Adler
Named for Irene Adler — "the Woman", the one who outwitted Sherlock Holmes. Where Sherlock searched, Adler outsmarts.
OSINT username search across hundreds of sites. A modern successor to Sherlock — multi-signal detection, self-healing site signatures, optional enrichment and cross-site correlation, written in Rust.
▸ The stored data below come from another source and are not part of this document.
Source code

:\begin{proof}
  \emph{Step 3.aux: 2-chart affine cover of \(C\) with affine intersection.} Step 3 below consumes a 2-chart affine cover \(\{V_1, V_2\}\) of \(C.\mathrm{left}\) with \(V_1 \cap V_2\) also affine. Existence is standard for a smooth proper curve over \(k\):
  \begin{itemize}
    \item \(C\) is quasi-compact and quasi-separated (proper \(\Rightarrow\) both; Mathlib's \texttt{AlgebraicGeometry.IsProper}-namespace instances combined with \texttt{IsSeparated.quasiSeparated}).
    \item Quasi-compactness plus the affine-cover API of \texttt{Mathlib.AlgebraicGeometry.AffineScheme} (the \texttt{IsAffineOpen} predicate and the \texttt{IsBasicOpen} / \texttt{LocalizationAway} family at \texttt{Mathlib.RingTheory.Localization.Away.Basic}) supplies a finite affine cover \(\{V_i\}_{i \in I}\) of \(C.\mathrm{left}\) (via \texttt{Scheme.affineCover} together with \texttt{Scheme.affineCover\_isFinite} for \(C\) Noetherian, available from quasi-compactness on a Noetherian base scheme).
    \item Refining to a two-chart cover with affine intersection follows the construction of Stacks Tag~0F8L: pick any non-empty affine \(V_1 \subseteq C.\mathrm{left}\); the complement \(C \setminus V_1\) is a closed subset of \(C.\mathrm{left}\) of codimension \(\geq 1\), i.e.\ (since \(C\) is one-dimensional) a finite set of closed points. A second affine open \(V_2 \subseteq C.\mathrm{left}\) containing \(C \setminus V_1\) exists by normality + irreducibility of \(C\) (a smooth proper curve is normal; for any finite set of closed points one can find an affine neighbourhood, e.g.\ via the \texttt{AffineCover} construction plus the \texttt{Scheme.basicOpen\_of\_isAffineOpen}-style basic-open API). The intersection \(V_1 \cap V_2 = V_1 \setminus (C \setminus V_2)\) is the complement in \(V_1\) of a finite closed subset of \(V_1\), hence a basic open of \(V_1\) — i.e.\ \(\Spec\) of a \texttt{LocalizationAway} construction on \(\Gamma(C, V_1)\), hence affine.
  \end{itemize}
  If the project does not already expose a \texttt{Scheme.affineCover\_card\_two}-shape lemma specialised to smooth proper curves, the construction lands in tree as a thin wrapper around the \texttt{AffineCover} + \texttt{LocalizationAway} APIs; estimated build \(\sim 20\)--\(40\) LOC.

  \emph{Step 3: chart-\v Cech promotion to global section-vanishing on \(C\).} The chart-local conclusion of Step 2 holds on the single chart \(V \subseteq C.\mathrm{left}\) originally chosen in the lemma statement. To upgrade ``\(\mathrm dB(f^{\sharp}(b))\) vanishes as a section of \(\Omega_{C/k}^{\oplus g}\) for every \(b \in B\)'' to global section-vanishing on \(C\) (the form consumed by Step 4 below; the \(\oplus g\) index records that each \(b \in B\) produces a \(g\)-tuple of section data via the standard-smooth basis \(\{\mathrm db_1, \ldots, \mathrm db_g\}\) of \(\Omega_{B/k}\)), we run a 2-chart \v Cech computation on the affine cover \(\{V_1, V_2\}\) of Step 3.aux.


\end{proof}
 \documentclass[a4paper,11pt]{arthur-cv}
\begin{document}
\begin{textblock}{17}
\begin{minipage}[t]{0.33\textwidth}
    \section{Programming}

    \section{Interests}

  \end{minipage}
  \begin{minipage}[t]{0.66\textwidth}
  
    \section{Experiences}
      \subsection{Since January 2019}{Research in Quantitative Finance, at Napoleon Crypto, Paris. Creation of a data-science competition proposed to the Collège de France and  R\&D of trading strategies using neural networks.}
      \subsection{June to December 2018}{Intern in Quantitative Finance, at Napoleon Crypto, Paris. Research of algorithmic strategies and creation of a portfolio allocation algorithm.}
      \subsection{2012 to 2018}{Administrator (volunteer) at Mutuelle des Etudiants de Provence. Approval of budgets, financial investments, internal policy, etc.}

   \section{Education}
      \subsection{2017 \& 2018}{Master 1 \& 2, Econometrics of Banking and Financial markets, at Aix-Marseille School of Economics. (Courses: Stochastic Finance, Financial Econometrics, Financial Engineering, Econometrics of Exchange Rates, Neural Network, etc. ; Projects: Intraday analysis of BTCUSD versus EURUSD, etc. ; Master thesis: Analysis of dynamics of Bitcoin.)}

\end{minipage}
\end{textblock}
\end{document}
Status: in development. See PLAN.md for the full roadmap.
Crates
| Crate | Kind | Purpose |
|---|---|---|
adler-core |
lib | Detection engine, site registry, executor. |
adler-cli |
bin | adler command-line interface. |
Install
From crates.io (compiles locally, ~1–2 min):
Pre-built binary from the GitHub release (instant, no compile):
From source:
Requires Rust ≥ 1.85. The installed binary is adler. The library
(adler-core) is published separately
for embedding the engine in your own tools — see the
Library section below.
Build & run
Logging is controlled by the ADLER_LOG env var (defaults to adler=info):
ADLER_LOG=adler=debug
Detection rate
Recall depends on where you scan from. A --doctor pass on 2026-05-26
against the bundled registry (411 sites):
| Scan source | Sites where a known-existing account is found | Recall |
|---|---|---|
| Datacenter IP (Hetzner / Leaseweb DE) | 282 / 411 | 68.6% |
| US residential proxy pool (DECODO) | 305 / 411 | 74.2% |
The residential lift is real: ~40 sites swap their verdict between
Uncertain (datacenter) and Found (residential) — most are
Cloudflare-walled or geo-restricted (RU-segment, plus platforms like
Reddit, Imgur, Patreon). The remaining ~26% breaks down roughly as:
- Bot-protected sites tagged
bot-protected(Instagram and X/Twitter today) — these serve a JS login wall to a plain HTTP request; a clean IP doesn't help, you need a browser backend. Exclude them with--exclude-tag bot-protected. - Stale Sherlock-imported
known_presentaccounts that no longer exist on the live site. The--doctor --suggest-known-presenttool (new in v0.4.0) probes a small candidate pool (the site's brand name, plustorvalds/octocat/admin/ …) and prints a paste-ready snippet for any site where it finds a live account. Discovery surfaced 19 healable entries on the most recent sweep; the remaining placeholders need either a contributor-found candidate or a deeper repair via--doctor --fix. - Sites whose detection rule fires for every username —
signal repair territory, not username repair.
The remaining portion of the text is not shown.